Extracted records Start Marker

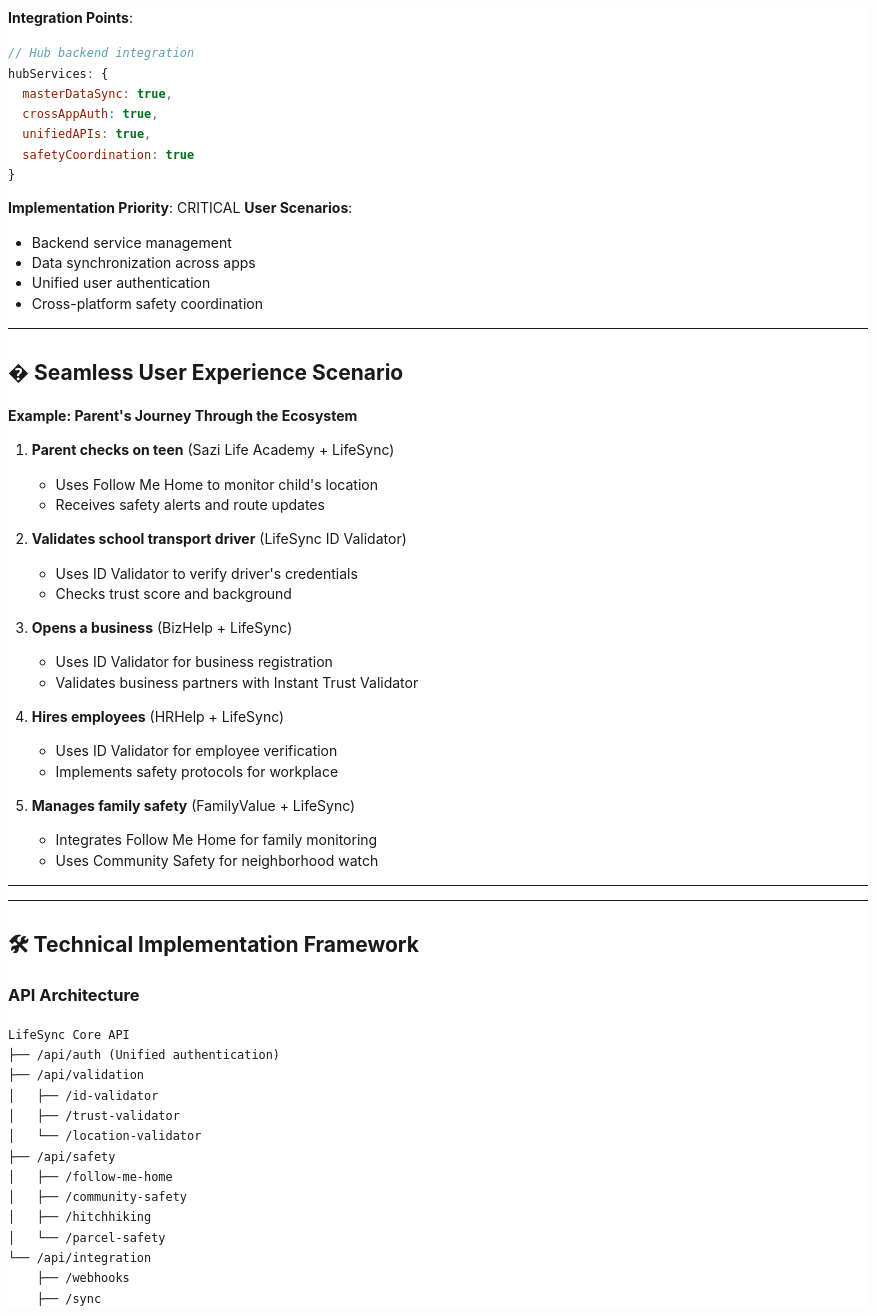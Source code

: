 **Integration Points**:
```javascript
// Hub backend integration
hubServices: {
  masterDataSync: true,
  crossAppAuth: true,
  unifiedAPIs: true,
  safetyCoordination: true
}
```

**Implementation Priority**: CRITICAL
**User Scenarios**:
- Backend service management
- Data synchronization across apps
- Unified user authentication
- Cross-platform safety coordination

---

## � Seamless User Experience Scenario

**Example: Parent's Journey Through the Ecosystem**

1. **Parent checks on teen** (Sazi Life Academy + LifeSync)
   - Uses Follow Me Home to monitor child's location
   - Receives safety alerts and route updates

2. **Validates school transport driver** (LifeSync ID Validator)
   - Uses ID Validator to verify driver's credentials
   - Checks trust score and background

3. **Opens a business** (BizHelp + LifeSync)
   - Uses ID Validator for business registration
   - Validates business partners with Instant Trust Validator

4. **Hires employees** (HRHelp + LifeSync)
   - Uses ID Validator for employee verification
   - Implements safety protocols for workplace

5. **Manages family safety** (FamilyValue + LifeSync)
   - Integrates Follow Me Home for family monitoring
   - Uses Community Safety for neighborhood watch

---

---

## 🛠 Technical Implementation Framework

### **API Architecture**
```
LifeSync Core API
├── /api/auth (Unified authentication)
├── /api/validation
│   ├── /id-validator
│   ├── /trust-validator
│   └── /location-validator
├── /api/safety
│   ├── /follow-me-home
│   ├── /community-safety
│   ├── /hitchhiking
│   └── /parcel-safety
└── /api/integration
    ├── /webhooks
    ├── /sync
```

Extracted records End Marker
Extracted records Start Marker

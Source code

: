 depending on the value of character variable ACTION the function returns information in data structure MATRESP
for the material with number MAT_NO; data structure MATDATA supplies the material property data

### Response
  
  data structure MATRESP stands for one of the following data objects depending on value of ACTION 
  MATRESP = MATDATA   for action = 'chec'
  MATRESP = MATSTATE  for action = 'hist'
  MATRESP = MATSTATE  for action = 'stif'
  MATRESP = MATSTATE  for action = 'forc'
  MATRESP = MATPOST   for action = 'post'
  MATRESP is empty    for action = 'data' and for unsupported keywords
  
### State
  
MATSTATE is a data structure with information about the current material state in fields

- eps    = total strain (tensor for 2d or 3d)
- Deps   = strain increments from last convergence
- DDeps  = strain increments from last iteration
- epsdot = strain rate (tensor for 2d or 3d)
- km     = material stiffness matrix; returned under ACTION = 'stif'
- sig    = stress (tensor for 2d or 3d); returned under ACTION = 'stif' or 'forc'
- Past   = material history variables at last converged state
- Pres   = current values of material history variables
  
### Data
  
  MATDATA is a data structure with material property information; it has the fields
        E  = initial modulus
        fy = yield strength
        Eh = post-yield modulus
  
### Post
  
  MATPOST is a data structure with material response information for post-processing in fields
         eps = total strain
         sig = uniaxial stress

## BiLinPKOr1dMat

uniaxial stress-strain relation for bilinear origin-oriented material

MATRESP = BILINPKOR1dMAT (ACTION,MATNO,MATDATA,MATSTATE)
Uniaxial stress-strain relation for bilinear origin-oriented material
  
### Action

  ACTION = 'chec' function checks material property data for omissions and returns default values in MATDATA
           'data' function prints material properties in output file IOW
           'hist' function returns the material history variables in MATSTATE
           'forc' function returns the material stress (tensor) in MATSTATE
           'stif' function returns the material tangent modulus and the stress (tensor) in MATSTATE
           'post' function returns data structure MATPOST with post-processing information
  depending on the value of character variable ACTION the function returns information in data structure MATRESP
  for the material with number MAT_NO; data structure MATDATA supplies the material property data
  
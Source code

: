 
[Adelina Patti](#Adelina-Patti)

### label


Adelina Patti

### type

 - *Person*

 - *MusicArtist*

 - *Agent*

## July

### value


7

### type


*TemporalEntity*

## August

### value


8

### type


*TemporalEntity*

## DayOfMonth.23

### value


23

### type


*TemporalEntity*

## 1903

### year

Extracted records End Marker
Extracted records Start Marker

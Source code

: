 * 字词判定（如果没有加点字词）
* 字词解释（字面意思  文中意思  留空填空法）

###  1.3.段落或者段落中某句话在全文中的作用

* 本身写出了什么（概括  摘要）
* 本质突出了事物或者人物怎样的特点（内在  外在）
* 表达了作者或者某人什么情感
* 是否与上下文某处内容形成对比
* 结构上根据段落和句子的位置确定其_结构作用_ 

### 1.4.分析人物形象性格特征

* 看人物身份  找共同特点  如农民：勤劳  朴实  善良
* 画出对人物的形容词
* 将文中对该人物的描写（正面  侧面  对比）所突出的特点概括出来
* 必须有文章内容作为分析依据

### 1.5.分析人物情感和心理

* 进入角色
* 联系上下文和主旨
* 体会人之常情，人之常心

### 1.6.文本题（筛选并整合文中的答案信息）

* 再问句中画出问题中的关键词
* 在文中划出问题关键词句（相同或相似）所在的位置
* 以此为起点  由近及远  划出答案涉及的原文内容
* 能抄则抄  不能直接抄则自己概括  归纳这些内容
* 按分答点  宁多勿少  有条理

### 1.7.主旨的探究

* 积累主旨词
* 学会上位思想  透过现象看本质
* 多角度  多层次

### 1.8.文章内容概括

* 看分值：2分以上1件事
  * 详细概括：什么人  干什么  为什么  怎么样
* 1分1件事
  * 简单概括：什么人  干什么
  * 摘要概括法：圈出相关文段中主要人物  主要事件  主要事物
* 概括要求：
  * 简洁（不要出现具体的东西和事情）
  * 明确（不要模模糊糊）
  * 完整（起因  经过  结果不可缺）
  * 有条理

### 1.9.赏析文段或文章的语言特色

Extracted records End Marker

§ Work to be completed:
Go line by line through the data and copy any that contain "Patti".

§ Task response:
[Adelina Patti](#Adelina-Patti)
Adelina Patti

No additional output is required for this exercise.